Class TextBuffer

java.lang.Object
com.ctc.wstx.util.TextBuffer

public final class TextBuffer extends Object
TextBuffer is a class similar to StringBuilder, with following differences:
  • TextBuffer uses segments character arrays, to avoid having to do additional array copies when array is not big enough. This means that only reallocating that is necessary is done only once -- if and when caller wants to access contents in a linear array (char[], String).
  • TextBuffer is not synchronized.

Over time more and more cruft has accumulated here, mostly to support efficient access to collected text. Since access is easiest to do efficiently using callbacks, this class now needs to known interfaces of SAX classes and validators.

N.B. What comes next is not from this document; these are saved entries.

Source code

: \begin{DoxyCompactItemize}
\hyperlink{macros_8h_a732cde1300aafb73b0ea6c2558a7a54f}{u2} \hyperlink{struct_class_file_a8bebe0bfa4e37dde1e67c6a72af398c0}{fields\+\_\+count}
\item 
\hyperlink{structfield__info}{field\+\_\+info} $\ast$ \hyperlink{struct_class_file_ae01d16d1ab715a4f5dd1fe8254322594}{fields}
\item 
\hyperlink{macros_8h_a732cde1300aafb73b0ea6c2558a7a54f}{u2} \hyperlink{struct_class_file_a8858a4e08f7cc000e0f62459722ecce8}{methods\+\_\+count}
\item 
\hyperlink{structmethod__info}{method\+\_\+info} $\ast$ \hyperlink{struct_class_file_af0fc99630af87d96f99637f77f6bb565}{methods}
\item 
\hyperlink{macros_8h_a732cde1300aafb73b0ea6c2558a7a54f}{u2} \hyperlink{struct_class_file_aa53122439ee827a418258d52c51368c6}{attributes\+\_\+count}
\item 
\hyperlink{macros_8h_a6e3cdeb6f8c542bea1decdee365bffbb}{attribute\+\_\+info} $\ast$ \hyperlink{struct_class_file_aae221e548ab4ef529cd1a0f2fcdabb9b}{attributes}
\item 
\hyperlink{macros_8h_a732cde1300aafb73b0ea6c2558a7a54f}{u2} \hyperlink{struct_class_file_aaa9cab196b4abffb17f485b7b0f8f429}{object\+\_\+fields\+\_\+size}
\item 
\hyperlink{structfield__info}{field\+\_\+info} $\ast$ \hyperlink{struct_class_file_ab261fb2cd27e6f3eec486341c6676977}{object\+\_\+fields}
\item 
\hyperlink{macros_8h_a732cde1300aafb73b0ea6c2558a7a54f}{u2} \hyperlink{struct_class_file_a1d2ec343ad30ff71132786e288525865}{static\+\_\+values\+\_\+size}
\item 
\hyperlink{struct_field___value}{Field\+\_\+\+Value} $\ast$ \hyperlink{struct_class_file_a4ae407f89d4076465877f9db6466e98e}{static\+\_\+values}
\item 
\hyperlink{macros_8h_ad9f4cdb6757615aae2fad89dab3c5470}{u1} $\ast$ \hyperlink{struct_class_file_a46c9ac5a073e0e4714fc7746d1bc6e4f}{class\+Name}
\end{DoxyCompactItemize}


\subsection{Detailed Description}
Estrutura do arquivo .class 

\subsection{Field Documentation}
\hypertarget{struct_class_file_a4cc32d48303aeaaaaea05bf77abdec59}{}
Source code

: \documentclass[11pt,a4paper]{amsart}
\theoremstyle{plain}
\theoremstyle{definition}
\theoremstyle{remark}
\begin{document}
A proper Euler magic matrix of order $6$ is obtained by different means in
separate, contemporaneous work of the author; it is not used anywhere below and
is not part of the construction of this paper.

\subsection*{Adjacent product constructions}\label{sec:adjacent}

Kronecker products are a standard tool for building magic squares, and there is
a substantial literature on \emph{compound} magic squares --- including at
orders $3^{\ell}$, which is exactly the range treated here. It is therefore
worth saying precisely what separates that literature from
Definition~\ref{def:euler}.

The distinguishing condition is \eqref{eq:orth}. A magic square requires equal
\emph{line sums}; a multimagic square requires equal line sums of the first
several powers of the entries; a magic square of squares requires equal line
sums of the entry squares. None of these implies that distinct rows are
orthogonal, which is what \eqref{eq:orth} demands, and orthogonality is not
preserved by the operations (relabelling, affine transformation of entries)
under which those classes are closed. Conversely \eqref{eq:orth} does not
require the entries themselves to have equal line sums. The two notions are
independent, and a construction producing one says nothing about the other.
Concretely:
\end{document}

Notes about usage: for debugging purposes, it's suggested to use toString() method, as opposed to contentsAsArray() or contentsAsString(). Internally resulting code paths may or may not be different, WRT caching.

  • Field Details

    • DEF_INITIAL_BUFFER_SIZE

      static final int DEF_INITIAL_BUFFER_SIZE
      Size of the first text segment buffer to allocate; need not contain the biggest segment, since new ones will get allocated as needed. However, it's sensible to use something that often is big enough to contain segments.
      See Also:
    • MAX_SEGMENT_LENGTH

      static final int MAX_SEGMENT_LENGTH
      We will also restrict maximum length of individual segments to allocate (not including cases where we must return a single segment). Value is somewhat arbitrary, let's use it so that memory used is no more than 1/2 megabytes.
      See Also:
    • INT_SPACE

      static final int INT_SPACE
      See Also:
    • mConfig

      private final ReaderConfig mConfig
    • mInputBuffer

      private char[] mInputBuffer
      Shared input buffer; stored here in case some input can be returned as is, without being copied to collector's own buffers. Note that this is read-only for this Objet.
    • mInputStart

      private int mInputStart
      Character offset of first char in input buffer; -1 to indicate that input buffer currently does not contain any useful char data
    • mInputLen

      private int mInputLen
      When using shared buffer, offset after the last character in shared buffer
    • mHasSegments

      private boolean mHasSegments
    • mSegments

      private ArrayList<char[]> mSegments
      List of segments prior to currently active segment.
    • mSegmentSize

      private int mSegmentSize
      Amount of characters in segments in mSegments
    • mCurrentSegment

      private char[] mCurrentSegment
    • mCurrentSize

      private int mCurrentSize
      Number of characters in currently active (last) segment
    • mResultString

      private String mResultString
      String that will be constructed when the whole contents are needed; will be temporarily stored in case asked for again.
    • mResultArray

      private char[] mResultArray
    • MAX_INDENT_SPACES

      public static final int MAX_INDENT_SPACES
      See Also:
    • MAX_INDENT_TABS

      public static final int MAX_INDENT_TABS
      See Also:
    • sIndSpaces

      private static final String sIndSpaces
      See Also:
    • sIndSpacesArray

      private static final char[] sIndSpacesArray
    • sIndSpacesStrings

      private static final String[] sIndSpacesStrings
    • sIndTabs

      private static final String sIndTabs
      See Also:
    • sIndTabsArray

      private static final char[] sIndTabsArray
    • sIndTabsStrings

      private static final String[] sIndTabsStrings
  • Constructor Details

  • Method Details

    • createRecyclableBuffer

      public static TextBuffer createRecyclableBuffer(ReaderConfig cfg)
    • createTemporaryBuffer

      public static TextBuffer createTemporaryBuffer()
    • recycle

      public void recycle(boolean force)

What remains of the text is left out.